Morgan looked tired and scared, and although she fought hard not to let it show, Jack could see it. He gritted his teeth and forced himself not to turn away. He didn't want to see her looking like this. If he let his emotions get in the way he'd put off asking his questions. "I want to know what is going on," he started.
"I don't know."
"Someone is trying to kill you and you have no clue why?'' There was more anger in his voice than he intended.
"I think I said that."
"Why did you contact Jacob?"
"Just how do you know Jacob?" she countered. Jack was wondering when she was going to put the fact that he knew the director of the witness protection program together with his presence.
"My acquaintance with him is not the question. What is the reason you called him?"
She folded her arms under her breasts and closed her mouth. Jack looked at her. He needed to change his tactics. Threatening her wasn't what he had in mind. He needed to make her talk. Even if she didn't want to. There wa
s one way he had of making her talk. He'd discovered it in Korea when she came off that gym floor after her final competitive rotation. He took a step closer to her. Immediately her arms went to her sides, her hands curled into fists. She stepped back, but Jack saw her body harden. Every line of her being went on the attack.
***
Morgan knew the look in his eyes when he'd stepped forward. She'd seen it only once before, but it was unmistakable. Jack was going to kiss her. She turned around. "I'm going to the car," she threw at him as she started to leave. He caught her arm and spun her around.
"Not yet. I want to know what's going on."
"Give me one good reason why I should tell you anything?'' She snatched her arm free.
"Because I just saved your pretty little ass—"
"Which wouldn't have been in danger if you hadn't called Washington," she interrupted.
Jack took a deep breath and let it out. "You're right."
She blinked at his words. She hadn't expected him to agree with her. Her stare had to be evidence of that, but she was right. Although she couldn't believe Jacob Winston had anything to do with their situation, someone else did. For a moment she thought it might be Jack, but he'd saved her more than once.

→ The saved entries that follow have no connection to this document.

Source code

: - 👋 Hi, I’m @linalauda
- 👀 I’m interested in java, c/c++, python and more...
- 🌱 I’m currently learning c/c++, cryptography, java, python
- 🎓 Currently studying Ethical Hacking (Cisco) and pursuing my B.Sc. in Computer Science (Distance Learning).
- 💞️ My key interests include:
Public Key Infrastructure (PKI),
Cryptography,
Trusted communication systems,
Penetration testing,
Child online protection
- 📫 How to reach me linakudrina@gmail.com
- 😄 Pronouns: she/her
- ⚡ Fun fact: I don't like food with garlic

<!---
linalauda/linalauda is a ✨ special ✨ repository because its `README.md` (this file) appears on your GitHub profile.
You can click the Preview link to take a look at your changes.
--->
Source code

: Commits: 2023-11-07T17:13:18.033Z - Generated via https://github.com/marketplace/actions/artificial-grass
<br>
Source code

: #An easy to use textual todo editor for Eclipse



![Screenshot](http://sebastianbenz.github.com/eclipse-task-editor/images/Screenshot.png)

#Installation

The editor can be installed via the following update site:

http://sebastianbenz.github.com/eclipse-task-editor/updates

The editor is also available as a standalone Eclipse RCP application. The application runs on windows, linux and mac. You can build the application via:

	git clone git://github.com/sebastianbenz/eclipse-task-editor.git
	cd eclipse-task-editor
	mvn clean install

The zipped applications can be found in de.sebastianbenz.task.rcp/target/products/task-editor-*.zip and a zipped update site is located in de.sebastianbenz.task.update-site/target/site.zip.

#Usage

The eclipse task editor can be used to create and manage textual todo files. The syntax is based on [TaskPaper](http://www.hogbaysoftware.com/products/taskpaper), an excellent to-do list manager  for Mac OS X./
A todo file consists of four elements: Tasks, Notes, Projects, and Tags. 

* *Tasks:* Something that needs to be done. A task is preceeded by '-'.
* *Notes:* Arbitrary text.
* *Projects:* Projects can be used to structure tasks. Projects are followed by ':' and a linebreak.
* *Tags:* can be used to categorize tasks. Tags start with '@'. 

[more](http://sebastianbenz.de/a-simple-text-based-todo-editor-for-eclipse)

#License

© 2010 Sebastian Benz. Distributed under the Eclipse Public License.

"I came here to check out the situation."
"Well, so far you're not doing a very good job."
Jack grabbed Morgan's upper arms and pushed her against the trunk of a tree. The rough surface dug into her back. The action surprised her but she revealed little to let him know.
"Stop it!" he shouted, his face only a couple of inches from hers. I'm sick and tired of you complaining about everything. I know you're scared. Fear is natural and I won't think less of you if you show it, but stop this clawing at me. We're in this together."